To add injury to the insult, the EU then declared that Spain could op­­erate a veto to exclude Gibraltar from any post-Brexit trade deal. And then the former Conser­vative leader, Lord Howard, publicly declared that Britain was ready to go to war with Spain over Gibraltar.

Mrs May laughed off her predecessor’s han­kering for a return to Palmerstonian gunboat diplomacy. Most people dismissed his sabre-rattling as unrealistic. But then the bien pensant classes, not too long ago, insisted that the broad­brush simplicities of the whole out campaign were unrealistic. And we see the result.

What is inescapable is that, within four days of the UK’s triggering the official process to leave the EU — which, for all its flaws, has maintained peace for 90 years on a continent plagued by wars for centuries — we have a reputable British poli­tician talking about waging war in Europe. And it is but one example of the myriad unthought-through complications of what leaving the EU will actually mean.

We have seen a great deal of evidence of that in recent sessions of the House of Commons Select Committee on Exiting the European Union. In one memorable exchange, the committee’s chair­man, Hilary Benn, quizzed the Brexit Secretary, David Davies, on a list of details. He was trying to tease out the reality behind the Government’s insistence that a bad deal with the EU would be worse than no deal.

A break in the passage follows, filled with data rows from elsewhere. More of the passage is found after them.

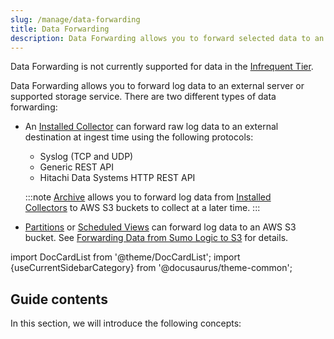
 ```yaml
---
slug: /manage/data-forwarding
title: Data Forwarding
description: Data Forwarding allows you to forward selected data to an external server or Amazon S3.
---
```



Data Forwarding is not currently supported for data in the [Infrequent Tier](../partitions-data-tiers/data-tiers.md).

Data Forwarding allows you to forward log data to an external server or supported storage service. There are two different types of data forwarding: 

* An [Installed Collector](docs/send-data/installed-collectors) can forward raw log data to an external destination at ingest time using the following protocols:
    * Syslog (TCP and UDP)
    * Generic REST API
    * Hitachi Data Systems HTTP REST API

    :::note
    [Archive](../archive.md) allows you to forward log data from [Installed Collectors](docs/send-data/installed-collectors) to AWS S3 buckets to collect at a later time.
    :::

* [Partitions](/docs/manage/partitions-data-tiers) or [Scheduled Views](/docs/manage/scheduled-views) can forward log data to an AWS S3 bucket. See [Forwarding Data from Sumo Logic to S3](amazon-s3-bucket.md) for details.  

import DocCardList from '@theme/DocCardList';
import {useCurrentSidebarCategory} from '@docusaurus/theme-common';

## Guide contents

In this section, we will introduce the following concepts:

<DocCardList items={useCurrentSidebarCategory().items}/>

What would no deal actually mean, he asked. Would it mean that Europe would impose a tax of 30 to 40 per cent on British meat and milk exports? Yes, Mr Davies said. And a ten-per-cent tariff on British cars? Yes. And customs checks on the border between Ireland and Northern Ireland? Of a kind. And Britain’s exclusion from the United States/EU airline-flights agreement? Yes. And an end to passporting rights for the UK finance sector? Mr Davies was not sure. And an end to the EHIC health cards that get British tourists free emergency health care in the EU? “I haven’t looked at that one,” Mr Davies replied.

The committee this week published its report condemning the lack of government research on all this, and more. A minority of Tories on the committee dissented, but the report constituted what one Liberal Democrat called “a devastating critique of the shambles that is the Conservative Brexit strategy”.

Of course, there is a balance to be struck on how much detail the Government can publicly release about its negotiating tactics. But Brexit­eers and Remainers alike must concede that, before the vote, not enough thought was given to the detailed consequences of an “out” result.

Now that the die is cast, it is hard to see what justification there can be for not doing this kind of contingency costing behind the scenes.